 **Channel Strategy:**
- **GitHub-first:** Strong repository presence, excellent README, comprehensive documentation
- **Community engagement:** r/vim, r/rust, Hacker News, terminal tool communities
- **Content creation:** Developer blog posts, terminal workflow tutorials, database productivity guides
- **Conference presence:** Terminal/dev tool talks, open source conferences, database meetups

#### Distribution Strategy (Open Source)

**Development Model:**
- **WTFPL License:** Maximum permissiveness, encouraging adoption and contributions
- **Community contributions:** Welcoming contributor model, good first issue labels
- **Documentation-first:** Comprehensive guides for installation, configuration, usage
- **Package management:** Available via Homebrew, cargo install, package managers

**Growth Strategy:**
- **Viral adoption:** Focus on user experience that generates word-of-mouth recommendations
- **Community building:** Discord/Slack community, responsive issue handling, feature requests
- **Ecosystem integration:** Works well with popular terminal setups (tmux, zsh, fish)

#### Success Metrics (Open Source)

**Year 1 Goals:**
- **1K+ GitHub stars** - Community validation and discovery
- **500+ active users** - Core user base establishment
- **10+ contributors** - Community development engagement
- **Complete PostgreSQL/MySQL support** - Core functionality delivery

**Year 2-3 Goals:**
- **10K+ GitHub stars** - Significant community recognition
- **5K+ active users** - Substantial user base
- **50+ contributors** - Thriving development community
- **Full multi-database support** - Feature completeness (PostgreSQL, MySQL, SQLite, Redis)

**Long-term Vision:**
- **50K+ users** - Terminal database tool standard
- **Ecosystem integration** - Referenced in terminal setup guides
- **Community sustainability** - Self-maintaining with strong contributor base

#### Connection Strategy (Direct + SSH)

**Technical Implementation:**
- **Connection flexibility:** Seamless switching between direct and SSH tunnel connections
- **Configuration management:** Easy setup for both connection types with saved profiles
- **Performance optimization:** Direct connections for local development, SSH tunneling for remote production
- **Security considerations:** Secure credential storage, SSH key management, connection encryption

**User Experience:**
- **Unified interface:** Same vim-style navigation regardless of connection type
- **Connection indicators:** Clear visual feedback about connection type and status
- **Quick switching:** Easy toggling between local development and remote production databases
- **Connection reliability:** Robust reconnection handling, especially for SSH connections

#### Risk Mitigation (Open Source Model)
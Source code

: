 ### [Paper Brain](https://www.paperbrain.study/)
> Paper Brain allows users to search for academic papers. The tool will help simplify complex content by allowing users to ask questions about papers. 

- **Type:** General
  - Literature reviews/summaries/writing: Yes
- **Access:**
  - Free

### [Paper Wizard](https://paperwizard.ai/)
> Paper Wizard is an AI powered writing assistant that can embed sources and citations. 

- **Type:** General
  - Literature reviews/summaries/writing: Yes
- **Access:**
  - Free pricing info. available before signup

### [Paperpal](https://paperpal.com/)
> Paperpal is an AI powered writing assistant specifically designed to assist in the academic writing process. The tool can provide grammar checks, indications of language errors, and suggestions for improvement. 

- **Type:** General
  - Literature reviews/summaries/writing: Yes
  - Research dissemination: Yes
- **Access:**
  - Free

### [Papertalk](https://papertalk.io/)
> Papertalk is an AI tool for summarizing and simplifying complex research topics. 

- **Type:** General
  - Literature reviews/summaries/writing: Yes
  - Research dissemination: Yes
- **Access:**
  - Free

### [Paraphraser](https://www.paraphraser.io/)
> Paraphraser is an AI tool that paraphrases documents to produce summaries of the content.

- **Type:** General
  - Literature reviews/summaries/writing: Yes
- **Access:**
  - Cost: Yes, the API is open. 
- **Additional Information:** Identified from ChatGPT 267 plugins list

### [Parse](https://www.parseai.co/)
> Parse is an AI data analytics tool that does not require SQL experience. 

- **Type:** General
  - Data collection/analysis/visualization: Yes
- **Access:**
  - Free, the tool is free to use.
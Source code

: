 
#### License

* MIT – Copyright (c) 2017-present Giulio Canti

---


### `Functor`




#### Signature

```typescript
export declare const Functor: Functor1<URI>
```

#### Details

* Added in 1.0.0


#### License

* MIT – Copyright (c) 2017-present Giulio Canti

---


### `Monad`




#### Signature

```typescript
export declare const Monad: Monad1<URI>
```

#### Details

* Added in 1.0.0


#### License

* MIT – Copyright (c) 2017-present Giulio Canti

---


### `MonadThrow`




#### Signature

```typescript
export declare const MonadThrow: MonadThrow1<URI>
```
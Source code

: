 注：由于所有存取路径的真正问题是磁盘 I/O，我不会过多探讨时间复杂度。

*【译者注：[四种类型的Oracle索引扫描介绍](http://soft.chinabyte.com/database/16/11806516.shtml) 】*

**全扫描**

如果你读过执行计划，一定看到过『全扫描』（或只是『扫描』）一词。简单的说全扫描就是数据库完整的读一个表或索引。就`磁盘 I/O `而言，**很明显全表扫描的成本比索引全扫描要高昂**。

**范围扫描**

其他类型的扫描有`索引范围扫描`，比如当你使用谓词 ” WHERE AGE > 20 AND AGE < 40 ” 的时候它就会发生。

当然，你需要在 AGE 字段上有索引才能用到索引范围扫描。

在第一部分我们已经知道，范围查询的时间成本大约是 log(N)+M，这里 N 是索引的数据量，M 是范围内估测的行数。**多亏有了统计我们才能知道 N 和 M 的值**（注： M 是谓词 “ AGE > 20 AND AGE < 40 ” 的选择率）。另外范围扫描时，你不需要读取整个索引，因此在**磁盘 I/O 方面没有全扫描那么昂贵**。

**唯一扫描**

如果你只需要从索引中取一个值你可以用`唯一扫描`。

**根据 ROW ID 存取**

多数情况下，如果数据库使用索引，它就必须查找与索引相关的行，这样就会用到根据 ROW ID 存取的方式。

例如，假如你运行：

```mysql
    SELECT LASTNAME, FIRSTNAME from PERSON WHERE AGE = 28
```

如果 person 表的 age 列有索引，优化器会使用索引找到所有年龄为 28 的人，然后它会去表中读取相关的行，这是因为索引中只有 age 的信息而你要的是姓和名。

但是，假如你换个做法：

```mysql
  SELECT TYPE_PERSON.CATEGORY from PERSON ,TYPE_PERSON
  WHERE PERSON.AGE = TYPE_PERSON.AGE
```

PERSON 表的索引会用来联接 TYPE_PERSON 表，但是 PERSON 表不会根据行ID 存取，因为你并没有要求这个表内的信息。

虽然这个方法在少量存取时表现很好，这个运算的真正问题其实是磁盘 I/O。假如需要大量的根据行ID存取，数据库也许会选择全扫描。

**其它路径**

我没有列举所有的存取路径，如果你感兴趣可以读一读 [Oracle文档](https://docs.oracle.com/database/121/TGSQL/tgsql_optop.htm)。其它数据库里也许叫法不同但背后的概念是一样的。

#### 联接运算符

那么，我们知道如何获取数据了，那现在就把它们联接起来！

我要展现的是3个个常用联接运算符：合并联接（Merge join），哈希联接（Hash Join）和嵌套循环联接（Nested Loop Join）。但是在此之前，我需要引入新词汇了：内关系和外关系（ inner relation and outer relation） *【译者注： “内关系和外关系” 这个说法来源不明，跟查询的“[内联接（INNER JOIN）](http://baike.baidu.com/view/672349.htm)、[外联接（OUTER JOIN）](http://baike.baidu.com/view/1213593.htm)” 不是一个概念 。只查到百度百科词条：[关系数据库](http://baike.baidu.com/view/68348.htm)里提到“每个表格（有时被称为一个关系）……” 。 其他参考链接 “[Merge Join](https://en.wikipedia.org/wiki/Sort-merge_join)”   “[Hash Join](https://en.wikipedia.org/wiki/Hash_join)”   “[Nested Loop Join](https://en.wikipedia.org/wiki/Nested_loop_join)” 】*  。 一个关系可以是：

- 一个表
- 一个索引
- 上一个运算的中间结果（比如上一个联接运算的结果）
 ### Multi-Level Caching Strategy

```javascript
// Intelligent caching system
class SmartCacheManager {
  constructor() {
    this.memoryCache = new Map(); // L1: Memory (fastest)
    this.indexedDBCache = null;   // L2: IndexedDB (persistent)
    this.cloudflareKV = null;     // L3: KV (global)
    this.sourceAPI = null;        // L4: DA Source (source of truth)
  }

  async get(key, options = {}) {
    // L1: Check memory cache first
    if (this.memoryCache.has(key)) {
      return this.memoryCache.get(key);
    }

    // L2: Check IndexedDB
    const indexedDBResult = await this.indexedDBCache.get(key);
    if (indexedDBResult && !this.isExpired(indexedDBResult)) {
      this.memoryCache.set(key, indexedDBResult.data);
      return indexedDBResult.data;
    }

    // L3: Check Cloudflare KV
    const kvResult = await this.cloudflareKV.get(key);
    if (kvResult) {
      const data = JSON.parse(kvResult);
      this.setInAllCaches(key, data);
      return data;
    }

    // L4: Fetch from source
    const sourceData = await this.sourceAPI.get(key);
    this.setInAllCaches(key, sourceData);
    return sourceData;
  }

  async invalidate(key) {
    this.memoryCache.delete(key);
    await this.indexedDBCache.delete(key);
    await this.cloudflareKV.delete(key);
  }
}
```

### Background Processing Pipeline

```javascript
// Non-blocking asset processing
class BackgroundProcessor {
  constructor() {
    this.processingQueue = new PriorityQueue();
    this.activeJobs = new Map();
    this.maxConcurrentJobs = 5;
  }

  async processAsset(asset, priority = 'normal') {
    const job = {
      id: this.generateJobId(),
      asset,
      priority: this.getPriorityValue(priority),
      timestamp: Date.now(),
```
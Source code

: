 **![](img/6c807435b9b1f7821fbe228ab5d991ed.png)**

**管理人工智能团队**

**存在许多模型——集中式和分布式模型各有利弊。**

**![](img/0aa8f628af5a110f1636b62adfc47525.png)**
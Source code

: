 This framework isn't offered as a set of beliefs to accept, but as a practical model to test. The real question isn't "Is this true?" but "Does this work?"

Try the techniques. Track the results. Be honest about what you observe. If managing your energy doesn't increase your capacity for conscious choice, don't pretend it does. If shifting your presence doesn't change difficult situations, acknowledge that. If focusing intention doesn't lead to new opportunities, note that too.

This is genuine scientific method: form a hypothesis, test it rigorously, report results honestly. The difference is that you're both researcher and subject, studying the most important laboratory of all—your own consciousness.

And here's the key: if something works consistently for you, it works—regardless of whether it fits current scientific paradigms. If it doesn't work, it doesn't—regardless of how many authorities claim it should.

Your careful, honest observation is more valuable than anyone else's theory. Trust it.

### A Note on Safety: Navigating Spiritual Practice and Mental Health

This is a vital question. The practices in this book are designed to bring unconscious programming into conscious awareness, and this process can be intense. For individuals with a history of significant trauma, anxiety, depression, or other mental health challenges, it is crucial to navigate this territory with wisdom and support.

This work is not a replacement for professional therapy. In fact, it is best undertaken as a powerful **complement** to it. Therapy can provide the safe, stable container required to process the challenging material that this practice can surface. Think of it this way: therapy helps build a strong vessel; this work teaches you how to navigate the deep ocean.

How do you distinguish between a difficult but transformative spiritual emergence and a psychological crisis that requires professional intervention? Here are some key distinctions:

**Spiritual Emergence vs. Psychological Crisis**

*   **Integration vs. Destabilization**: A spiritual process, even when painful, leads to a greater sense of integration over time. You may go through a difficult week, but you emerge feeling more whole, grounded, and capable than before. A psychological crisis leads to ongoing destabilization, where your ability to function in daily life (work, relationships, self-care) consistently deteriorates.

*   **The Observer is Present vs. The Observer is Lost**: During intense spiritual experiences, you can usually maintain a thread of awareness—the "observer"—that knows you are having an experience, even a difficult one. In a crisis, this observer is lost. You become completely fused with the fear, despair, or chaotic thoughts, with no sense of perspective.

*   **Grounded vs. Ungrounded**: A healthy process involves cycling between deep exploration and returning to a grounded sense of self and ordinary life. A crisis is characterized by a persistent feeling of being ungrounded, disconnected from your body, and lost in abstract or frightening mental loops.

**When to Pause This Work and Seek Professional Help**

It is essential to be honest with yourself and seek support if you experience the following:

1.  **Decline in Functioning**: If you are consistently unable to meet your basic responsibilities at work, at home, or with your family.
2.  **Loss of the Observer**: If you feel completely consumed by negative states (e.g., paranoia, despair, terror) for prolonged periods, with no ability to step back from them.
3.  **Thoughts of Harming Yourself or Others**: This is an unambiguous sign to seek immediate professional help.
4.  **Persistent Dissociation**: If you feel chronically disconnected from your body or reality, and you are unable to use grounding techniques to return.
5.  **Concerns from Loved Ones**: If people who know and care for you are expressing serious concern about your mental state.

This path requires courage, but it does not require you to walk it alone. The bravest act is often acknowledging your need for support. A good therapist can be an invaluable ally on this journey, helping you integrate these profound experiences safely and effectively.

- - - -

#### [Task details]
Everything from the line with "self-care) consistently deteriorates." through the line with "It is essential" in the listing above must be retyped exactly, with nothing added.

#### [Finished task]
*   **Integration vs. Destabilization**: A spiritual process, even when painful, leads to a greater sense of integration over time. You may go through a difficult week, but you emerge feeling more whole, grounded, and capable than before. A psychological crisis leads to ongoing destabilization, where your ability to function in daily life (work, relationships, self-care) consistently deteriorates.

*   **The Observer is Present vs. The Observer is Lost**: During intense spiritual experiences, you can usually maintain a thread of awareness—the "observer"—that knows you are having an experience, even a difficult one. In a crisis, this observer is lost. You become completely fused with the fear, despair, or chaotic thoughts, with no sense of perspective.

*   **Grounded vs. Ungrounded**: A healthy process involves cycling between deep exploration and returning to a grounded sense of self and ordinary life. A crisis is characterized by a persistent feeling of being ungrounded, disconnected from your body, and lost in abstract or frightening mental loops.

**When to Pause This Work and Seek Professional Help**

It is essential to be honest with yourself and seek support if you experience the following:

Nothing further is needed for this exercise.